Good point, one which I now understand from Alex' and your comments.

What I am trying to accomplish is two different project URLs which
both resolve to the same application urlconf, yet can be
differentiated by a view in the application. In other words, the app
view needs to determine the root URL used to reach the view.
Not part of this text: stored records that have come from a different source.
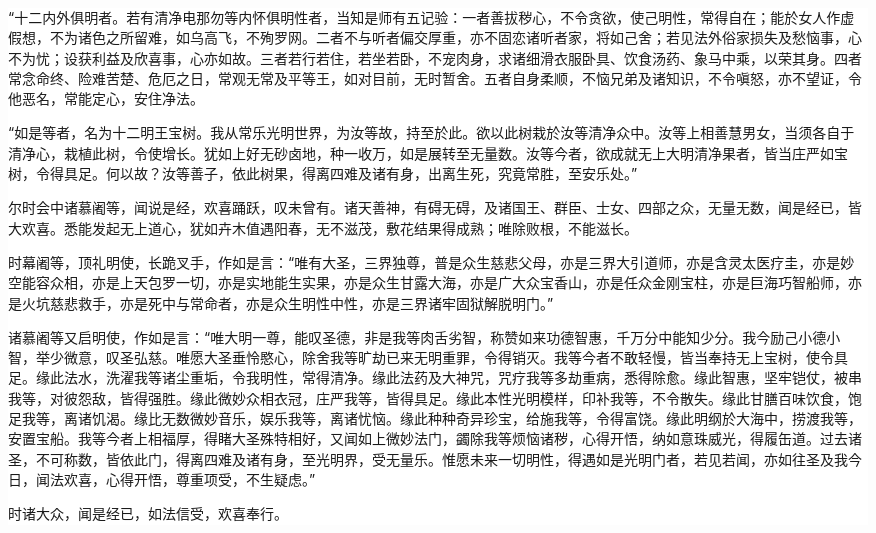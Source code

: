 “十二内外俱明者。若有清净电那勿等内怀俱明性者，当知是师有五记验：一者善拔秽心，不令贪欲，使己明性，常得自在；能於女人作虚假想，不为诸色之所留难，如乌高飞，不殉罗网。二者不与听者偏交厚重，亦不固恋诸听者家，将如己舍；若见法外俗家损失及愁恼事，心不为忧；设获利益及欣喜事，心亦如故。三者若行若住，若坐若卧，不宠肉身，求诸细滑衣服卧具、饮食汤药、象马中乘，以荣其身。四者常念命终、险难苦楚、危厄之日，常观无常及平等王，如对目前，无时暂舍。五者自身柔顺，不恼兄弟及诸知识，不令嗔怒，亦不望证，令他恶名，常能定心，安住净法。  

“如是等者，名为十二明王宝树。我从常乐光明世界，为汝等故，持至於此。欲以此树栽於汝等清净众中。汝等上相善慧男女，当须各自于清净心，栽植此树，令使增长。犹如上好无砂卤地，种一收万，如是展转至无量数。汝等今者，欲成就无上大明清净果者，皆当庄严如宝树，令得具足。何以故？汝等善子，依此树果，得离四难及诸有身，出离生死，究竟常胜，至安乐处。”  

尔时会中诸慕阇等，闻说是经，欢喜踊跃，叹未曾有。诸天善神，有碍无碍，及诸国王、群臣、士女、四部之众，无量无数，闻是经已，皆大欢喜。悉能发起无上道心，犹如卉木值遇阳春，无不滋茂，敷花结果得成熟；唯除败根，不能滋长。  

时幕阇等，顶礼明使，长跪叉手，作如是言：“唯有大圣，三界独尊，普是众生慈悲父母，亦是三界大引道师，亦是含灵太医疗圭，亦是妙空能容众相，亦是上天包罗一切，亦是实地能生实果，亦是众生甘露大海，亦是广大众宝香山，亦是任众金刚宝柱，亦是巨海巧智船师，亦是火坑慈悲救手，亦是死中与常命者，亦是众生明性中性，亦是三界诸牢固狱解脱明门。”  

诸慕阇等又启明使，作如是言：“唯大明一尊，能叹圣德，非是我等肉舌劣智，称赞如来功德智惠，千万分中能知少分。我今励己小德小智，举少微意，叹圣弘慈。唯愿大圣垂怜愍心，除舍我等旷劫已来无明重罪，令得销灭。我等今者不敢轻慢，皆当奉持无上宝树，使令具足。缘此法水，洗濯我等诸尘重垢，令我明性，常得清净。缘此法药及大神咒，咒疗我等多劫重病，悉得除愈。缘此智惠，坚牢铠仗，被串我等，对彼怨敌，皆得强胜。缘此微妙众相衣冠，庄严我等，皆得具足。缘此本性光明模样，印补我等，不令散失。缘此甘膳百味饮食，饱足我等，离诸饥渴。缘比无数微妙音乐，娱乐我等，离诸忧恼。缘此种种奇异珍宝，给施我等，令得富饶。缘此明纲於大海中，捞渡我等，安置宝船。我等今者上相福厚，得睹大圣殊特相好，又闻如上微妙法门，蠲除我等烦恼诸秽，心得开悟，纳如意珠威光，得履缶道。过去诸圣，不可称数，皆依此门，得离四难及诸有身，至光明界，受无量乐。惟愿未来一切明性，得遇如是光明门者，若见若闻，亦如往圣及我今日，闻法欢喜，心得开悟，尊重项受，不生疑虑。”  

时诸大众，闻是经已，如法信受，欢喜奉行。  
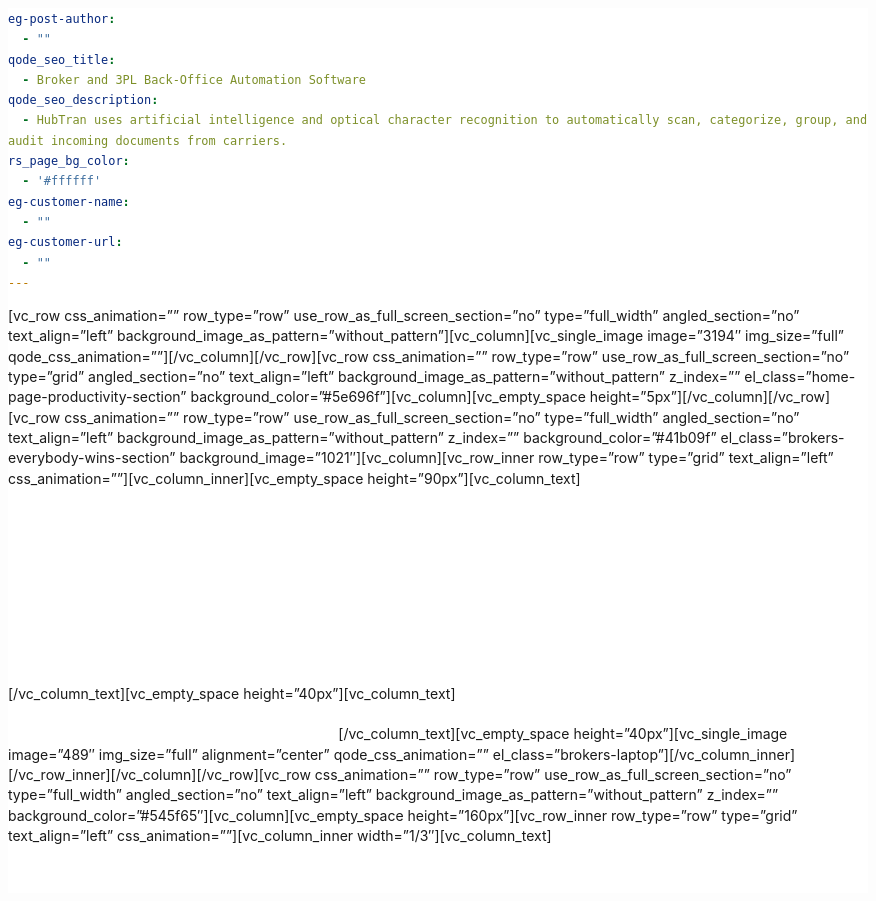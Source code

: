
 ```yaml
eg-post-author:
  - ""
qode_seo_title:
  - Broker and 3PL Back-Office Automation Software
qode_seo_description:
  - HubTran uses artificial intelligence and optical character recognition to automatically scan, categorize, group, and audit incoming documents from carriers.
rs_page_bg_color:
  - '#ffffff'
eg-customer-name:
  - ""
eg-customer-url:
  - ""
---
```

\[vc\_row css\_animation=&#8221;&#8221; row\_type=&#8221;row&#8221; use\_row\_as\_full\_screen\_section=&#8221;no&#8221; type=&#8221;full\_width&#8221; angled\_section=&#8221;no&#8221; text\_align=&#8221;left&#8221; background\_image\_as\_pattern=&#8221;without\_pattern&#8221;\]\[vc\_column\]\[vc\_single\_image image=&#8221;3194&#8243; img\_size=&#8221;full&#8221; qode\_css\_animation=&#8221;&#8221;\]\[/vc\_column\]\[/vc\_row\]\[vc\_row css\_animation=&#8221;&#8221; row\_type=&#8221;row&#8221; use\_row\_as\_full\_screen\_section=&#8221;no&#8221; type=&#8221;grid&#8221; angled\_section=&#8221;no&#8221; text\_align=&#8221;left&#8221; background\_image\_as\_pattern=&#8221;without\_pattern&#8221; z\_index=&#8221;&#8221; el\_class=&#8221;home-page-productivity-section&#8221; background\_color=&#8221;#5e696f&#8221;\]\[vc\_column\]\[vc\_empty\_space height=&#8221;5px&#8221;\]\[/vc\_column\]\[/vc\_row\]\[vc\_row css\_animation=&#8221;&#8221; row\_type=&#8221;row&#8221; use\_row\_as\_full\_screen\_section=&#8221;no&#8221; type=&#8221;full\_width&#8221; angled\_section=&#8221;no&#8221; text\_align=&#8221;left&#8221; background\_image\_as\_pattern=&#8221;without\_pattern&#8221; z\_index=&#8221;&#8221; background\_color=&#8221;#41b09f&#8221; el\_class=&#8221;brokers-everybody-wins-section&#8221; background\_image=&#8221;1021&#8243;\]\[vc\_column\]\[vc\_row\_inner row\_type=&#8221;row&#8221; type=&#8221;grid&#8221; text\_align=&#8221;left&#8221; css\_animation=&#8221;&#8221;\]\[vc\_column\_inner\]\[vc\_empty\_space height=&#8221;90px&#8221;\]\[vc\_column\_text\]

<h2 style="text-align: center; font-size: 53px;">
  <span style="color: #ffffff;">It’s a Back-Office Revolution.</span>
</h2>

\[/vc\_column\_text\]\[vc\_empty\_space height=&#8221;40px&#8221;\][vc\_column\_text]<span style="color: #ffffff; text-align: center;">You told us what a burden back-office processes are, and we listened. HubTran will revolutionize the way you do business by automating repeatable and costly back-office tasks. We automate the back-office operations for 3PLs in three ways:</span>\[/vc\_column\_text\]\[vc\_empty\_space height=&#8221;40px&#8221;\]\[vc\_single\_image image=&#8221;489&#8243; img\_size=&#8221;full&#8221; alignment=&#8221;center&#8221; qode\_css\_animation=&#8221;&#8221; el\_class=&#8221;brokers-laptop&#8221;\]\[/vc\_column\_inner\]\[/vc\_row\_inner\]\[/vc\_column\]\[/vc\_row\]\[vc\_row css\_animation=&#8221;&#8221; row\_type=&#8221;row&#8221; use\_row\_as\_full\_screen\_section=&#8221;no&#8221; type=&#8221;full\_width&#8221; angled\_section=&#8221;no&#8221; text\_align=&#8221;left&#8221; background\_image\_as\_pattern=&#8221;without\_pattern&#8221; z\_index=&#8221;&#8221; background\_color=&#8221;#545f65&#8243;\]\[vc\_column\]\[vc\_empty\_space height=&#8221;160px&#8221;\]\[vc\_row\_inner row\_type=&#8221;row&#8221; type=&#8221;grid&#8221; text\_align=&#8221;left&#8221; css\_animation=&#8221;&#8221;\]\[vc\_column\_inner width=&#8221;1/3&#8243;\][vc\_column_text]

<h3 style="text-align: center;">
  <span style="color: #ffffff;">Carrier Invoice Processing</span>
</h3>

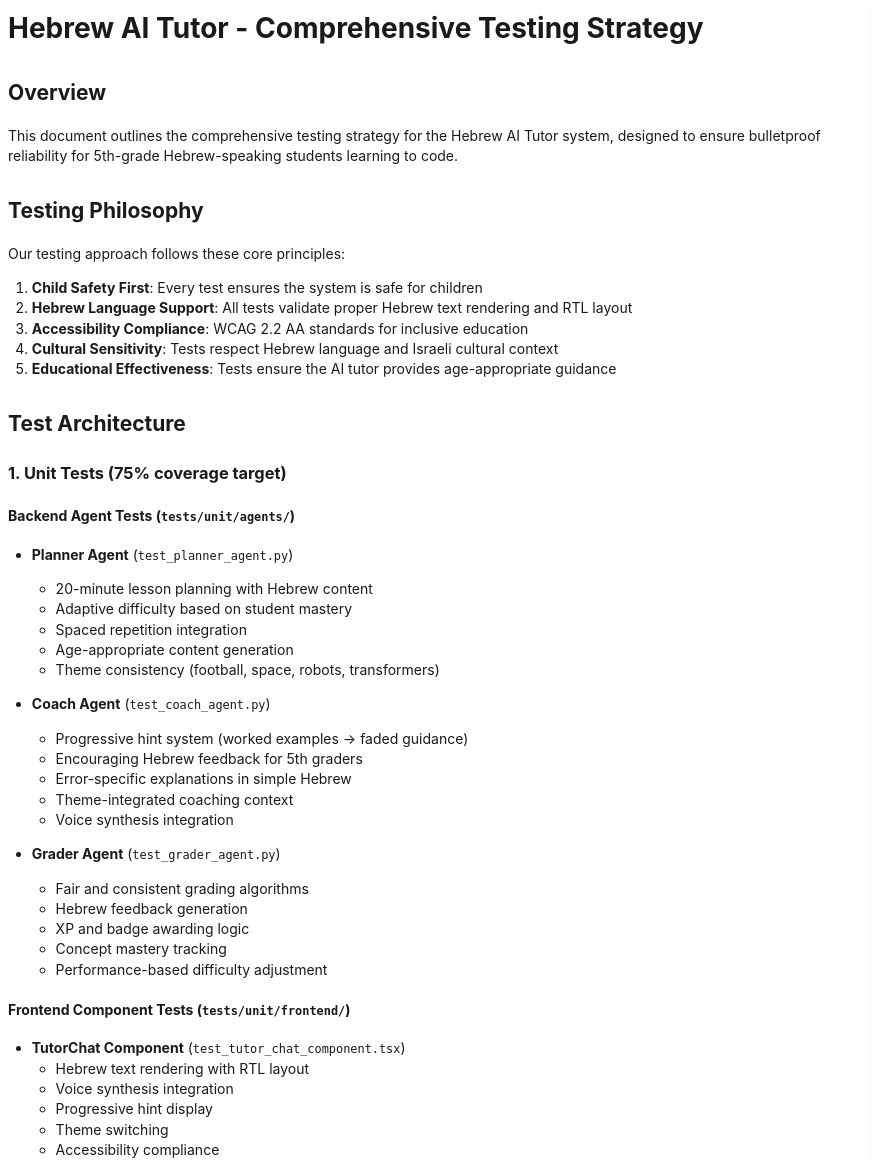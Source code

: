 # Hebrew AI Tutor - Comprehensive Testing Strategy

## Overview

This document outlines the comprehensive testing strategy for the Hebrew AI Tutor system, designed to ensure bulletproof reliability for 5th-grade Hebrew-speaking students learning to code.

## Testing Philosophy

Our testing approach follows these core principles:

1. **Child Safety First**: Every test ensures the system is safe for children
2. **Hebrew Language Support**: All tests validate proper Hebrew text rendering and RTL layout
3. **Accessibility Compliance**: WCAG 2.2 AA standards for inclusive education
4. **Cultural Sensitivity**: Tests respect Hebrew language and Israeli cultural context
5. **Educational Effectiveness**: Tests ensure the AI tutor provides age-appropriate guidance

## Test Architecture

### 1. Unit Tests (75% coverage target)

#### Backend Agent Tests (`tests/unit/agents/`)
- **Planner Agent** (`test_planner_agent.py`)
  - 20-minute lesson planning with Hebrew content
  - Adaptive difficulty based on student mastery
  - Spaced repetition integration
  - Age-appropriate content generation
  - Theme consistency (football, space, robots, transformers)

- **Coach Agent** (`test_coach_agent.py`)
  - Progressive hint system (worked examples → faded guidance)
  - Encouraging Hebrew feedback for 5th graders
  - Error-specific explanations in simple Hebrew
  - Theme-integrated coaching context
  - Voice synthesis integration

- **Grader Agent** (`test_grader_agent.py`)
  - Fair and consistent grading algorithms
  - Hebrew feedback generation
  - XP and badge awarding logic
  - Concept mastery tracking
  - Performance-based difficulty adjustment

#### Frontend Component Tests (`tests/unit/frontend/`)
- **TutorChat Component** (`test_tutor_chat_component.tsx`)
  - Hebrew text rendering with RTL layout
  - Voice synthesis integration
  - Progressive hint display
  - Theme switching
  - Accessibility compliance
A slightly different example is in order. In this example we have a
'mysite' project url config, and an application url config.

mysite.urls contains
    [...]
    (r'^drink/', include('app.urls'), {'myname':'drink'}),
    (r'^eat/', include('app.urls'), {'myname':'eat'}),
    [...]

URLs /mysite/drink/ and /mysite/eat/ are next resolved at the
application urlconf:

mysite.app.urls contains
    [...]
    url(r'^$', 'views.func', name='food-view'),
    [...]

At this point /mysite/drink/ and /mysite/eat/ resolve to the same app
view function, "func".

mysite.app.views contains
    def func(request, myname):
        [...]
        originating_url = reverse('food-view',
kwargs={'myname':myname})

This does not give me the results I expect, although it seems that it
should. I expected kwargs 'myname' to help reverse() differentiate
between the two URLs. Instead, both originating URLs (/mysite/drink/
and /mysite/eat/) reverse() resolve to /mysite/drink/ (the first URL
in the project urlconf).

Since this concept is proving difficult to implement while most other
tasks in Django are easy, I began wondering if my design needs
refactoring. For instance, I could have mysite.urls resolve /drink/
and /eat/ to separate app urlconfs:

    (r'^drink/', include('app.urls.drink'), {'myname':'drink'}),
    (r'^eat/', include('app.urls.eat'), {'myname':'eat'}),

That idea violates DRY, because both app urlconfs will contain exactly
the same subsequent patterns and function calls but with different
pattern names. Most of my refactoring ideas end with the same result,
duplication of code. Perhaps that is inevitable in this case.
Regardless thanks very much for clearing up my initial confusion about
where to name a pattern.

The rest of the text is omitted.